Elizabeth gave her a tight, incredulous look. “You were foraging in my waste bin out of ‘concern’?”
“I was brushing ash from my sleeve, which happened to be over the bin, and the paper peeked out like it wanted rescuing.” Her aunt pressed a gloved hand over her chest. “I swear it. I had no intention of snooping.”
Elizabeth arched a brow.
“Until I saw your handwriting,” Mrs. Gardiner amended. “Which, really, is not snooping—it is simply noticing.”
She drew in a breath. “And later, when Lady Chiswell and I were discussing the post-holiday gloom that seems to settle after Epiphany, I said something I perhaps ought not to have. She was fretting about the dullness of her guests—fretting in that very particular, theatrical way she has—and she was hoping to find some means of making her nephew laugh again, poor fellow. I told her that if she truly wished for something bright and original, then she ought to pray for a contribution from my niece. I did not mean to offer anything. But when I returned to your room that morning to fetch the shawl I had left behind, I… I saw the waste bin.”

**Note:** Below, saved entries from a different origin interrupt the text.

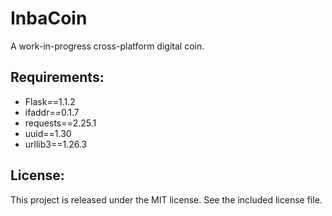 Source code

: # InbaCoin
A work-in-progress cross-platform digital coin.

## Requirements:
- Flask==1.1.2
- ifaddr==0.1.7
- requests==2.25.1
- uuid==1.30
- urllib3==1.26.3

## License:
This project is released under the MIT license. See the included license file.
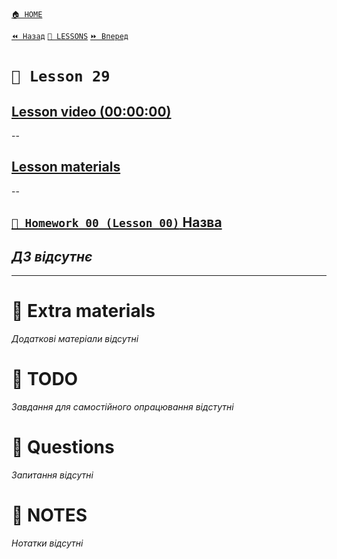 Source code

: [`🏠 HOME`](../../../README.md)  

[`⏪ Назад`](../28/README.md)  [`📗 LESSONS`](../../README.md)  [`⏩ Вперед`](../../30/30/README.md)  

# `📗 Lesson 29`

## [Lesson video (00:00:00)]()

--

## [Lesson materials]()

--

## [`📕 Homework 00 (Lesson 00)` Назва]()  
*ДЗ відсутнє*
--

---

# 📘 Extra materials

*Додаткові матеріали відсутні*

# 📘 TODO
*Завдання для самостійного опрацювання відстутні*

# 📘 Questions
*Запитання відсутні*

# 📘 NOTES
*Нотатки відсутні* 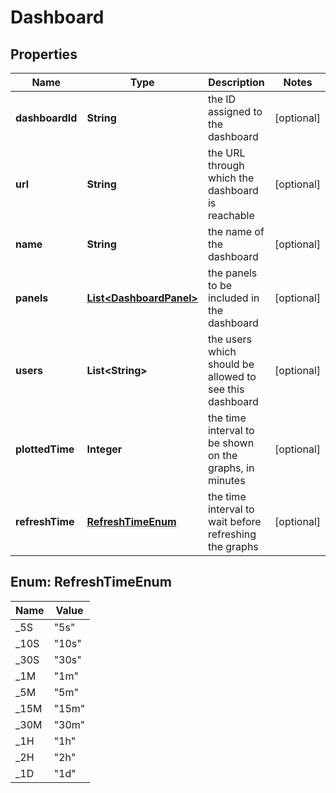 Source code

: # Dashboard

## Properties
Name | Type | Description | Notes
------------ | ------------- | ------------- | -------------
**dashboardId** | **String** | the ID assigned to the dashboard |  [optional]
**url** | **String** | the URL through which the dashboard is reachable |  [optional]
**name** | **String** | the name of the dashboard |  [optional]
**panels** | [**List&lt;DashboardPanel&gt;**](DashboardPanel.md) | the panels to be included in the dashboard |  [optional]
**users** | **List&lt;String&gt;** | the users which should be allowed to see this dashboard |  [optional]
**plottedTime** | **Integer** | the time interval to be shown on the graphs, in minutes |  [optional]
**refreshTime** | [**RefreshTimeEnum**](#RefreshTimeEnum) | the time interval to wait before refreshing the graphs |  [optional]

<a name="RefreshTimeEnum"></a>
## Enum: RefreshTimeEnum
Name | Value
---- | -----
_5S | &quot;5s&quot;
_10S | &quot;10s&quot;
_30S | &quot;30s&quot;
_1M | &quot;1m&quot;
_5M | &quot;5m&quot;
_15M | &quot;15m&quot;
_30M | &quot;30m&quot;
_1H | &quot;1h&quot;
_2H | &quot;2h&quot;
_1D | &quot;1d&quot;
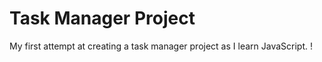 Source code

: # Task Manager Project

My first attempt at creating a task manager project as I learn JavaScript.  !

Elizabeth inhaled sharply.
Her aunt winced. “They were clever, Lizzy. Hilarious and sharp and unmistakably yours. And I know why you threw them away—I do. But I thought… if you saw the effect your words had, if you heard them read aloud without the burden of consequence or suspicion, then perhaps you would remember why you began writing at all. You are not careless anymore. You know too well what your words can do. That makes you more trustworthy than ever. And the world needs more wit, not less.”
Elizabeth stared at her, eyes wide, jaw tight. “But… you went through my waste bin!”
“I did,” her aunt admitted, without flinching.
“That was private!”
“It was .”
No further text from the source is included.